私が通っていた乗馬学校では、年に一回、クリスマスに発表会がありました。生徒の家族がたくさん集まって、その前でひとりひとり技を披露するんです。通い始めて1年目の発表会のとき、私はマンディーと一緒でした。私は白いベールに白いマント、ピカピカしたお星さまの飾りをいっぱいつけて、天使の仮装をしました。マンディーもクリスマス仕様のキラキラした飾りをつけていました。マンディーも白いから、ふたりとも真っ白ですね。クリスマスソングに合わせて、私はみんなの前で、手を上げたり、足を上げたり、後ろを振り返ったり、少しギャロップしたりしました。まだ乗馬を始めてすぐだったので、馬術というほどのことでもないんですけど、それはそれは鼻高々でしたよ。「見て!私とマンディー、こんなこともできるの!」ってね。

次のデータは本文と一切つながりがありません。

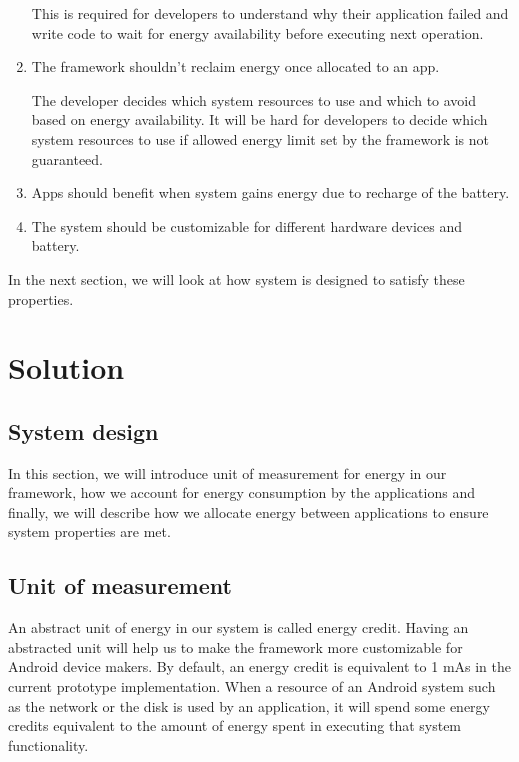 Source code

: \begin{enumerate}
This is required for developers to understand why their application failed and write code to wait for energy availability before executing next operation.

\item The framework shouldn't reclaim energy once allocated to an app.  

The developer decides which system resources to use and which to avoid based on energy availability.  It will be hard for developers to decide which system resources to use if allowed energy limit set by the framework is not guaranteed.

\item Apps should benefit when system gains energy due to recharge of the battery.
\item The system should be customizable for different hardware devices and battery.

\end{enumerate}


In the next section, we will look at how system is designed to satisfy these properties.


\section{Solution}



\subsection{System design}


In this section, we will introduce unit of measurement for energy in our framework, how we account for energy consumption by the applications and finally, we will describe how we allocate energy between applications to ensure system properties are met.

\subsection{Unit of measurement}

An abstract unit of energy in our system is called energy credit. Having an abstracted unit will help us to make the framework more customizable for Android device makers. By default, an energy credit is equivalent to 1 mAs in the current prototype implementation. When a resource of an Android system such as the network or the disk is used by an application, it will spend some energy credits equivalent to the amount of energy spent in executing that system functionality.

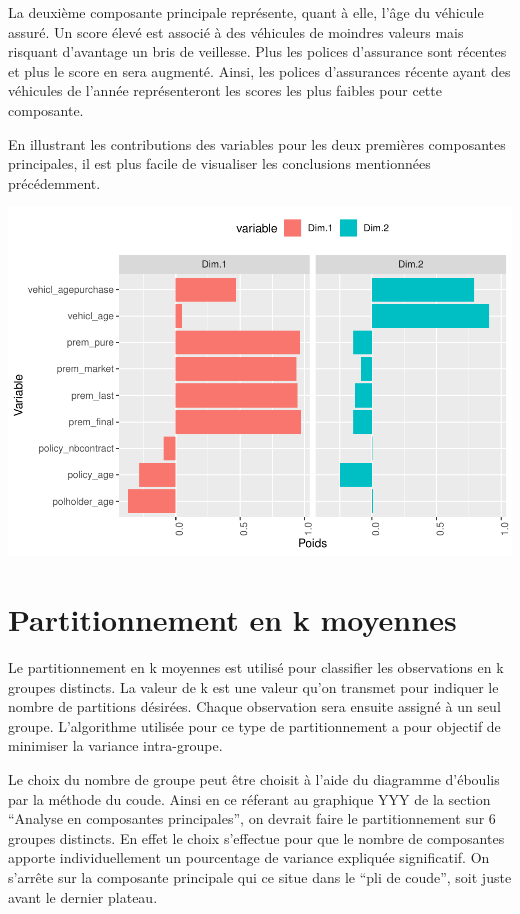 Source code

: \documentclass[
]{article}
\begin{document}
La deuxième composante principale représente, quant à elle, l'âge du
véhicule assuré. Un score élevé est associé à des véhicules de moindres
valeurs mais risquant d'avantage un bris de veillesse. Plus les polices
d'assurance sont récentes et plus le score en sera augmenté. Ainsi, les
polices d'assurances récente ayant des véhicules de l'année
représenteront les scores les plus faibles pour cette composante.

En illustrant les contributions des variables pour les deux premières
composantes principales, il est plus facile de visualiser les
conclusions mentionnées précédemment.

\includegraphics{01-01-Pretraitement_files/figure-latex/unnamed-chunk-5-1.pdf}

\newpage

\hypertarget{partitionnement-en-k-moyennes}{%
\section{Partitionnement en k
moyennes}\label{partitionnement-en-k-moyennes}}

Le partitionnement en k moyennes est utilisé pour classifier les
observations en k groupes distincts. La valeur de k est une valeur qu'on
transmet pour indiquer le nombre de partitions désirées. Chaque
observation sera ensuite assigné à un seul groupe. L'algorithme utilisée
pour ce type de partitionnement a pour objectif de minimiser la variance
intra-groupe.

Le choix du nombre de groupe peut être choisit à l'aide du diagramme
d'éboulis par la méthode du coude. Ainsi en ce réferant au graphique YYY
de la section ``Analyse en composantes principales'', on devrait faire
le partitionnement sur 6 groupes distincts. En effet le choix s'effectue
pour que le nombre de composantes apporte individuellement un
pourcentage de variance expliquée significatif. On s'arrête sur la
composante principale qui ce situe dans le ``pli de coude'', soit juste
avant le dernier plateau.
\end{document}
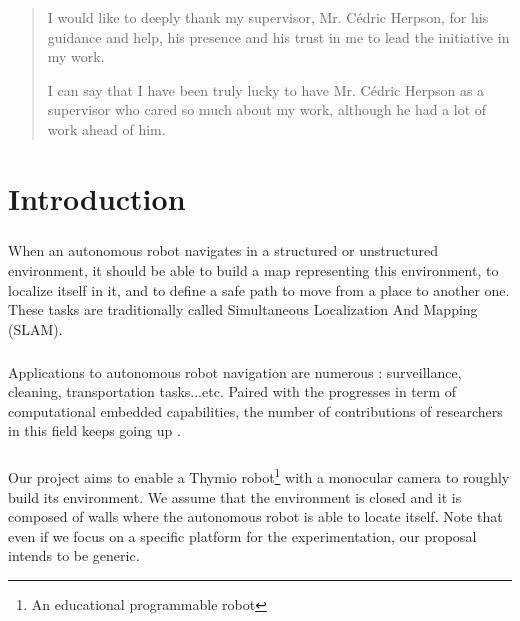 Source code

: \documentclass[12pt]{report}
\newenvironment{acknowledgements}[1]
{\renewcommand{\abstractname}{Acknowledgements}
\begin{abstract}}
{\end{abstract}}
\begin{document}
	
	\begin{acknowledgements}
	\centering
		
	
	I would like to deeply thank my supervisor, Mr. Cédric Herpson, for his guidance and help, his presence and his trust in me to lead the initiative in my work. 
	
	I can say that I have been truly lucky to have Mr. Cédric Herpson as a supervisor who cared so much about my work, although he had a lot of work ahead of him. 
	
	\end{acknowledgements}
		
	\tableofcontents
	\thispagestyle{empty}
	
	
	\setcounter{page}{0}
	
	\chapter*{Introduction}
	\paragraph{}
	When an autonomous robot navigates in a structured or unstructured environment, it should be able to build a map 
representing this environment, to localize itself in it, and to define a safe path to move from a place to another 
one. These tasks are traditionally called Simultaneous Localization And Mapping (SLAM).
	
	\paragraph{}
Applications to autonomous robot navigation are numerous : surveillance, cleaning, transportation 
tasks...etc. Paired with the progresses in term of computational embedded capabilities, the number of 
contributions of researchers in this field keeps going up \cite{bonin-font_visual_2008}.
	
	\paragraph{}
	Our project aims to enable a Thymio robot\footnote{An educational programmable robot} with a 
monocular camera to roughly build its environment. We assume that  the environment is closed and it is 
composed of walls where the autonomous robot is able to locate itself. Note that even if we focus on a specific 
platform for the experimentation, our proposal intends to be generic.
	
\end{document}
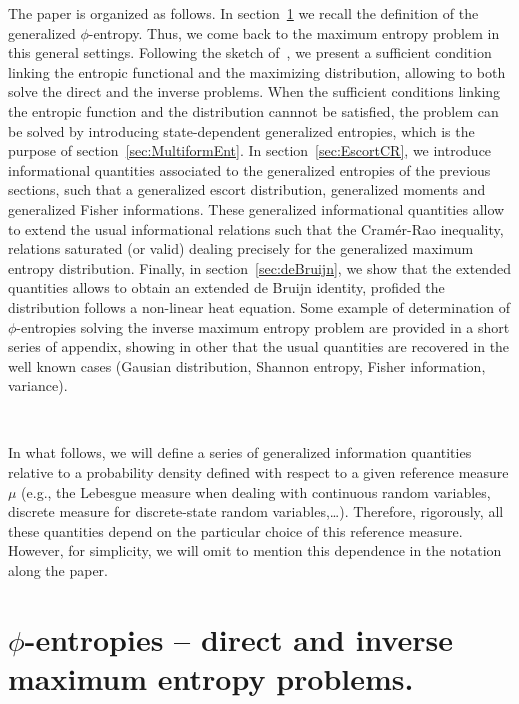 \documentclass[entropy,article,submit,moreauthors,pdftex]{Definitions/mdpi}
\begin{document}
The paper is organized as  follows. In section~\ref{sec:MaxPhiEnt} we recall the
definition of the generalized $\phi$-entropy.  Thus, we come back to the maximum
entropy   problem   in   this    general   settings.    Following   the   sketch
of~\cite{KesKap89},  we  present a  sufficient  condition  linking the  entropic
functional and  the maximizing distribution,  allowing to both solve  the direct
and the inverse  problems.  When the sufficient conditions  linking the entropic
function and the distribution cannnot be satisfied, the problem can be solved by
introducing  state-dependent  generalized entropies,  which  is  the purpose  of
section~\ref{sec:MultiformEnt}.   In  section~\ref{sec:EscortCR},  we  introduce
informational quantities associated to the generalized entropies of the previous
sections, such that  a generalized escort distribution,  generalized moments and
generalized  Fisher informations.   These  generalized informational  quantities
allow to  extend the  usual informational relations  such that  the Cram\'er-Rao
inequality, relations saturated (or valid) dealing precisely for the generalized
maximum entropy  distribution.  Finally, in section~\ref{sec:deBruijn},  we show
that the  extended quantities allows to  obtain an extended de  Bruijn identity,
profided the distribution  follows a non-linear heat equation.   Some example of
determination of  $\phi$-entropies solving  the inverse maximum  entropy problem
are provided  in a  short series of  appendix, showing in  other that  the usual
quantities are recovered in the  well known cases (Gausian distribution, Shannon
entropy, Fisher information, variance).

\

In what follows,  we will define a series of  generalized information quantities
relative to  a probability  density defined  with respect  to a  given reference
measure $\mu$  (e.g., the Lebesgue  measure when dealing with  continuous random
variables,  discrete   measure  for  discrete-state   random  variables,\ldots).
Therefore, rigorously, all  these quantities depend on the  particular choice of
this reference  measure. However, for simplicity,  we will omit to  mention this
dependence in the notation along the paper.




\section{$\phi$-entropies -- direct and inverse maximum entropy problems.}
\label{sec:MaxPhiEnt}
\end{document}
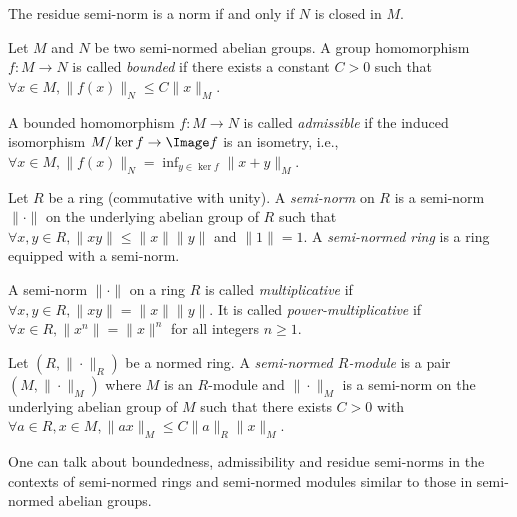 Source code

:     \begin{remark}\label{rmk:residue_semi-norm}
        The residue semi-norm is a norm if and only if \(N\) is closed in \(M\).
    \end{remark}

    \begin{definition}\label{def:bounded_and_admissible_homomorphism}
        Let \(M\) and \(N\) be two semi-normed abelian groups.
        A group homomorphism \(f: M \to N\) is called \emph{bounded} if there exists a constant \(C > 0\) such that \(\forall x \in M, \|f(x)\|_N \leq C\|x\|_M\).
        
        A bounded homomorphism \(f: M \to N\) is called \emph{admissible} if the induced isomorphism \(M/\ker f \to \Image f\) is an isometry, i.e., \(\forall x \in M, \|f(x)\|_N = \inf_{y \in \ker f} \|x + y\|_M\).
    \end{definition}

    \begin{definition}\label{def:semi-normed_rings}
        Let \(R\) be a ring (commutative with unity).
        A \emph{semi-norm} on \(R\) is a semi-norm \(\|\cdot\|\) on the underlying abelian group of \(R\) such that \(\forall x,y \in R, \|xy\| \leq \|x\|\|y\|\) and \(\|1\| = 1\).
        A \emph{semi-normed ring} is a ring equipped with a semi-norm.
    \end{definition}

    \begin{definition}\label{def:multiplicative_and_power_multiplicative_semi-norm}
        A semi-norm \(\|\cdot\|\) on a ring \(R\) is called \emph{multiplicative} if \(\forall x,y \in R, \|xy\| = \|x\|\|y\|\).
        It is called \emph{power-multiplicative} if \(\forall x \in R, \|x^n\| = \|x\|^n\) for all integers \(n \geq 1\).
    \end{definition}

    \begin{definition}\label{def:semi-normed_modules}
        Let \((R, \|\cdot\|_R)\) be a normed ring.
        A \emph{semi-normed \(R\)-module} is a pair \((M, \|\cdot\|_M)\) where \(M\) is an \(R\)-module and \(\|\cdot\|_M\) is a semi-norm on the underlying abelian group of \(M\) such that there exists \(C > 0\) with \(\forall a \in R, x \in M, \|ax\|_M \leq C \|a\|_R \|x\|_M\).
    \end{definition}

    One can talk about boundedness, admissibility and residue semi-norms in the contexts of semi-normed rings and semi-normed modules similar to those in semi-normed abelian groups.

一回マンディーから落ちたことがあります。マンディーが何かにちょっと驚いて、しっかり手綱を引いていなかった私は背中から地面に落ちました。落ちた衝撃で一瞬本当に呼吸が止まり、周りにいた先生たちの悲鳴が聞こえました。人が落馬すると、馬って普通はビックリして走り去ったりするんですよ。でも、私が落ちた時、マンディーはどこにも行かなかった。一歩も動かずに、じっと私のそばにいてくれたんです。その時のことは今でもよく覚えています。